Activity: Go to the line containing "6. stepwise_analysis_HLA.sh and" in the records below and print it and every following line exactly, on through the line containing "- **no longer needed for this study", then stop.

Source records:
[Start of Attachment]
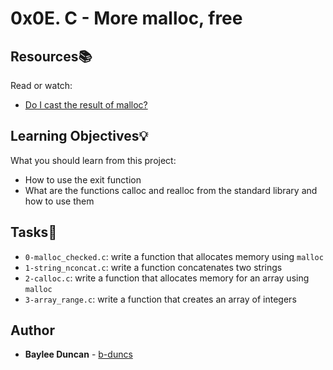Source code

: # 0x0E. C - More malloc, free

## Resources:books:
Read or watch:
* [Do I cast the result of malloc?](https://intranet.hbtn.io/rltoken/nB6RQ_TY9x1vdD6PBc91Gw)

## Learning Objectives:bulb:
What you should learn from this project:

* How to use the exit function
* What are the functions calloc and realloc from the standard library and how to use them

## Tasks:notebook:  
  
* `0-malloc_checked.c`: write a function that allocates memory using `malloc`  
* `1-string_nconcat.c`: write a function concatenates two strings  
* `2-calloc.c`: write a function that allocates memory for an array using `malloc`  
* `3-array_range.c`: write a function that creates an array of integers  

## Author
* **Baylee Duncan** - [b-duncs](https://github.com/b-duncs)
[End of Attachment]
[Start of Attachment]
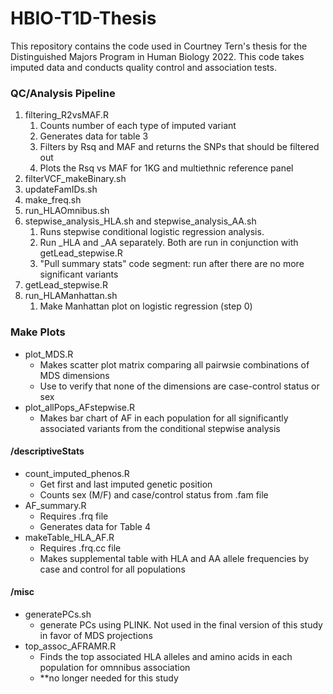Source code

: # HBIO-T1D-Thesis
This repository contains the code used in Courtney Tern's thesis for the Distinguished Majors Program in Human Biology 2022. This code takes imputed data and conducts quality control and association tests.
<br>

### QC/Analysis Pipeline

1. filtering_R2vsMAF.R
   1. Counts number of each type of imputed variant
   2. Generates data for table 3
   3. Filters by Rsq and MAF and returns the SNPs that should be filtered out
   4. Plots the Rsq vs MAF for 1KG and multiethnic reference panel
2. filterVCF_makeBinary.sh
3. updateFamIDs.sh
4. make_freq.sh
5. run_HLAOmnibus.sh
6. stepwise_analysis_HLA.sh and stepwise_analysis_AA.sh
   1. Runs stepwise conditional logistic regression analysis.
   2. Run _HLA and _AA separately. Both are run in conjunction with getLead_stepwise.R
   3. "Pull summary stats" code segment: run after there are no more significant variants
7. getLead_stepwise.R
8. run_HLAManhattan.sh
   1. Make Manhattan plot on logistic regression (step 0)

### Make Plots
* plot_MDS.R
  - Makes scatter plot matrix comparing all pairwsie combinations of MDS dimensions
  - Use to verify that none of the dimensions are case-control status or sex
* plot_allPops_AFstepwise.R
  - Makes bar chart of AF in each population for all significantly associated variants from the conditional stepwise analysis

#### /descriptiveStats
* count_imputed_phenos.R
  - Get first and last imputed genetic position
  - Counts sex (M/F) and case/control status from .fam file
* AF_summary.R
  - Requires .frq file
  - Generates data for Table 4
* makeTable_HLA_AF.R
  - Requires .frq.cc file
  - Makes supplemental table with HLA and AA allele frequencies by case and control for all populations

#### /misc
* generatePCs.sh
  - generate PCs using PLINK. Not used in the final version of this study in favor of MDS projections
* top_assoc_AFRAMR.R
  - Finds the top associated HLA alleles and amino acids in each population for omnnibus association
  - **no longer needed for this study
[End of Attachment]
Output below:
6. stepwise_analysis_HLA.sh and stepwise_analysis_AA.sh
   1. Runs stepwise conditional logistic regression analysis.
   2. Run _HLA and _AA separately. Both are run in conjunction with getLead_stepwise.R
   3. "Pull summary stats" code segment: run after there are no more significant variants
7. getLead_stepwise.R
8. run_HLAManhattan.sh
   1. Make Manhattan plot on logistic regression (step 0)

### Make Plots
* plot_MDS.R
  - Makes scatter plot matrix comparing all pairwsie combinations of MDS dimensions
  - Use to verify that none of the dimensions are case-control status or sex
* plot_allPops_AFstepwise.R
  - Makes bar chart of AF in each population for all significantly associated variants from the conditional stepwise analysis

#### /descriptiveStats
* count_imputed_phenos.R
  - Get first and last imputed genetic position
  - Counts sex (M/F) and case/control status from .fam file
* AF_summary.R
  - Requires .frq file
  - Generates data for Table 4
* makeTable_HLA_AF.R
  - Requires .frq.cc file
  - Makes supplemental table with HLA and AA allele frequencies by case and control for all populations

#### /misc
* generatePCs.sh
  - generate PCs using PLINK. Not used in the final version of this study in favor of MDS projections
* top_assoc_AFRAMR.R
  - Finds the top associated HLA alleles and amino acids in each population for omnnibus association
  - **no longer needed for this study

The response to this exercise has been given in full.